ASSIGNED TASK —
Exact copy, no pictures: return all the data below as written.

RECORDS FOR THIS EXERCISE —

= Beginning of Section =

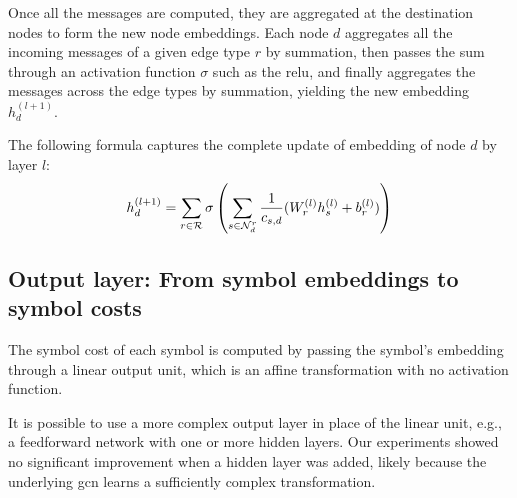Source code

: Once all the messages are computed,
they are aggregated at the destination nodes to form the new node embeddings.
Each node $d$ aggregates all the incoming messages of a given edge type $r$ by summation,
then passes the sum through an activation function $\sigma$ such as the \gls{relu},
and finally aggregates the messages across the edge types by summation,
yielding the new embedding $h_d^{(l+1)}$.

The following formula captures the complete update of embedding of node $d$ by layer $l$:
$$
h_d^{(l+1)} =
\sum_{r \in \mathcal{R}} \sigma \left(\sum_{s \in \mathcal{N}_d^r} \frac{1}{c_{s,d}} (W_r^{(l)} h_s^{(l)} + b_r^{(l)})\right)
$$



\subsection{Output layer: From symbol embeddings to symbol costs}
\label{sec:output}

The symbol cost of each symbol is computed by passing the symbol's embedding through a linear output unit,
which is an affine transformation with no activation function.

It is possible to use a more complex output layer in place of the linear unit,
e.g., a feedforward network with one or more hidden layers.
Our experiments showed no significant improvement when a hidden layer was added,
likely because the underlying \gls{gcn} learns a sufficiently complex transformation.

= End of Section =

YOUR RESPONSE —
Source code

: Once all the messages are computed,
they are aggregated at the destination nodes to form the new node embeddings.
Each node $d$ aggregates all the incoming messages of a given edge type $r$ by summation,
then passes the sum through an activation function $\sigma$ such as the \gls{relu},
and finally aggregates the messages across the edge types by summation,
yielding the new embedding $h_d^{(l+1)}$.

The following formula captures the complete update of embedding of node $d$ by layer $l$:
$$
h_d^{(l+1)} =
\sum_{r \in \mathcal{R}} \sigma \left(\sum_{s \in \mathcal{N}_d^r} \frac{1}{c_{s,d}} (W_r^{(l)} h_s^{(l)} + b_r^{(l)})\right)
$$



\subsection{Output layer: From symbol embeddings to symbol costs}
\label{sec:output}

The symbol cost of each symbol is computed by passing the symbol's embedding through a linear output unit,
which is an affine transformation with no activation function.

It is possible to use a more complex output layer in place of the linear unit,
e.g., a feedforward network with one or more hidden layers.
Our experiments showed no significant improvement when a hidden layer was added,
likely because the underlying \gls{gcn} learns a sufficiently complex transformation.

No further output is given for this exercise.